Die Pläne von FIFA-Präsident Gianni Infantino, die Weltmeisterschaft in eine separate Firma auszugliedern und Anteile zu verkaufen, stoßen auf erbitterten Widerstand. Alexander Wehrle, Vorstandschef des VfB Stuttgart und Aufsichtsratsvorsitzender des Deutschen Fußball-Bundes (DFB), hat eine klare Botschaft an den Weltverband: „Erneut eine rote Linie überschritten“ – so kommentierte Wehrle die Strategie Infantinos im Interview mit RTL und Sky.
Wehrle zweifelt Infantinos Fußballverständnis an
Wehrle stellte grundlegend infrage, ob Infantino überhaupt eine emotionale Bindung zum Fußball habe. „Hat Gianni Infantino mal wirklich professionell Fußball gespielt? Ich glaube, in der fünften Liga in der Schweiz. Und war er eigentlich mal in der Fankurve? Weiß er eigentlich, was Fußball bedeutet? Fußball als Spiel, also dieses verbindende Element“, sagte der 48-Jährige.
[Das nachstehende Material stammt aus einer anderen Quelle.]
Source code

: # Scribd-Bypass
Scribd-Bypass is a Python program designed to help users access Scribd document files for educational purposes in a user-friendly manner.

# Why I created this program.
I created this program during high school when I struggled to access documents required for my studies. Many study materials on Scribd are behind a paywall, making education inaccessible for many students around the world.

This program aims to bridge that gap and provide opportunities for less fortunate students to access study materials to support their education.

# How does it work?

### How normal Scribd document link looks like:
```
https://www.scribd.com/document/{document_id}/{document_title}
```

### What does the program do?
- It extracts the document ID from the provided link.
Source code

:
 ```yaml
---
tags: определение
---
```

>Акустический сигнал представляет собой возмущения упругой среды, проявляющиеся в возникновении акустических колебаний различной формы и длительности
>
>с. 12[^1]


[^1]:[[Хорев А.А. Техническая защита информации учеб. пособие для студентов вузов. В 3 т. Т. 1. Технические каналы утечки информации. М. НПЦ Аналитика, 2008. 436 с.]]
Für Wehrle ist der Plan, den Fußball zu „verkaufen“ – wie er es formulierte – der Beweis, dass Infantino die Seele des Sports nicht verstehe.
Investorenpläne der FIFA: 13 Milliarden Euro sind nicht genug?
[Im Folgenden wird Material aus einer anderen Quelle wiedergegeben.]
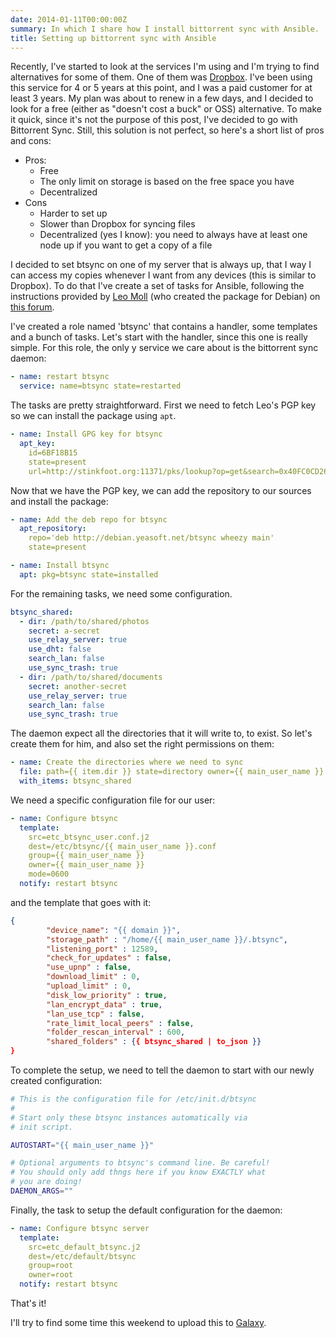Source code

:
 ```yaml
---
date: 2014-01-11T00:00:00Z
summary: In which I share how I install bittorrent sync with Ansible.
title: Setting up bittorrent sync with Ansible
---
```


Recently, I've started to look at the services I'm using and I'm trying to find alternatives for some of them. One of them was [Dropbox](https://www.dropbox.com/). I've been using this service for 4 or 5 years at this point, and I was a paid customer for at least 3 years. My plan was about to renew in a few days, and I decided to look for a free (either as "doesn't cost a buck" or OSS) alternative. To make it quick, since it's not the purpose of this post, I've decided to go with Bittorrent Sync. Still, this solution is not perfect, so here's a short list of pros and cons:

* Pros:
    * Free
    * The only limit on storage is based on the free space you have
    * Decentralized
* Cons
    * Harder to set up
    * Slower than Dropbox for syncing files
    * Decentralized (yes I know): you need to always have at least one node up if you want to get a copy of a file

I decided to set btsync on one of my server that is always up, that I way I can access my copies whenever I want from any devices (this is similar to Dropbox). To do that I've create a set of tasks for Ansible, following the instructions provided by [Leo Moll](https://github.com/tuxpoldo) (who created the package for Debian) on [this forum](http://forum.bittorrent.com/topic/18974-debian-and-ubuntu-server-packages-for-bittorrent-sync-121-1/).

I've created a role named 'btsync' that contains a handler, some templates and a bunch of tasks. Let's start with the handler, since this one is really simple. For this role, the only y service we care about is the bittorrent sync daemon:

```yaml
- name: restart btsync
  service: name=btsync state=restarted
```

The tasks are pretty straightforward. First we need to fetch Leo's PGP key so we can install the package using `apt`.

```yaml
- name: Install GPG key for btsync
  apt_key:
    id=6BF18B15
    state=present
    url=http://stinkfoot.org:11371/pks/lookup?op=get&search=0x40FC0CD26BF18B15
```

Now that we have the PGP key, we can add the repository to our sources and install the package:

```yaml
- name: Add the deb repo for btsync
  apt_repository:
    repo='deb http://debian.yeasoft.net/btsync wheezy main'
    state=present

- name: Install btsync
  apt: pkg=btsync state=installed
```

For the remaining tasks, we need some configuration.

```yaml
btsync_shared:
  - dir: /path/to/shared/photos
    secret: a-secret
    use_relay_server: true
    use_dht: false
    search_lan: false
    use_sync_trash: true
  - dir: /path/to/shared/documents
    secret: another-secret
    use_relay_server: true
    search_lan: false
    use_sync_trash: true
```

The daemon expect all the directories that it will write to, to exist. So let's create them for him, and also set the right permissions on them:

```yaml
- name: Create the directories where we need to sync
  file: path={{ item.dir }} state=directory owner={{ main_user_name }} group={{ main_user_name }} mode=0700
  with_items: btsync_shared
```

We need a specific configuration file for our user:

```yaml
- name: Configure btsync
  template:
    src=etc_btsync_user.conf.j2
    dest=/etc/btsync/{{ main_user_name }}.conf
    group={{ main_user_name }}
    owner={{ main_user_name }}
    mode=0600
  notify: restart btsync
```

and the template that goes with it:

```json
{
        "device_name": "{{ domain }}",
        "storage_path" : "/home/{{ main_user_name }}/.btsync",
        "listening_port" : 12589,
        "check_for_updates" : false,
        "use_upnp" : false,
        "download_limit" : 0,
        "upload_limit" : 0,
        "disk_low_priority" : true,
        "lan_encrypt_data" : true,
        "lan_use_tcp" : false,
        "rate_limit_local_peers" : false,
        "folder_rescan_interval" : 600,
        "shared_folders" : {{ btsync_shared | to_json }}
}
```

To complete the setup, we need to tell the daemon to start with our newly created configuration:

```sh
# This is the configuration file for /etc/init.d/btsync
#
# Start only these btsync instances automatically via
# init script.

AUTOSTART="{{ main_user_name }}"

# Optional arguments to btsync's command line. Be careful!
# You should only add thngs here if you know EXACTLY what
# you are doing!
DAEMON_ARGS=""
```

Finally, the task to setup the default configuration for the daemon:

```yaml
- name: Configure btsync server
  template:
    src=etc_default_btsync.j2
    dest=/etc/default/btsync
    group=root
    owner=root
  notify: restart btsync
```

That's it!

I'll try to find some time this weekend to upload this to [Galaxy](https://galaxy.ansibleworks.com/).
Der DFB-Funktionär zeigte sich verwundert über die wirtschaftliche Logik des Vorhabens. „Wenn man sich überlegt, dass die FIFA eigentlich ein Verein ist, in Zürich ansässig und jetzt im letzten Zyklus 13 Milliarden Euro erlöst hat. Dann frage ich mich, warum er jetzt eine Tochtergesellschaft gründen will, um noch mal ein paar Milliarden einzuwerben?“, so Wehrle. Er befürchtet, dass ein einzelner Mann den Weltfußball zerstören könne. Die Gründung einer Tochterfirma diene offenbar einzig der Gewinnmaximierung – ein Ziel, das mit den Statuten eines gemeinnützigen Vereins nicht vereinbar sei. „Eigentlich ist die FIFA dafür notwendig, das internationale Regelwerk zu kontrollieren und Turniere zu organisieren. Ich glaube nicht, dass ein Verein die übergeordnete Maxime ausgibt, gewinnmaximierend zu sein. Aber hier ist irgendwas verrutscht und jetzt ist Schluss damit“, betonte Wehrle.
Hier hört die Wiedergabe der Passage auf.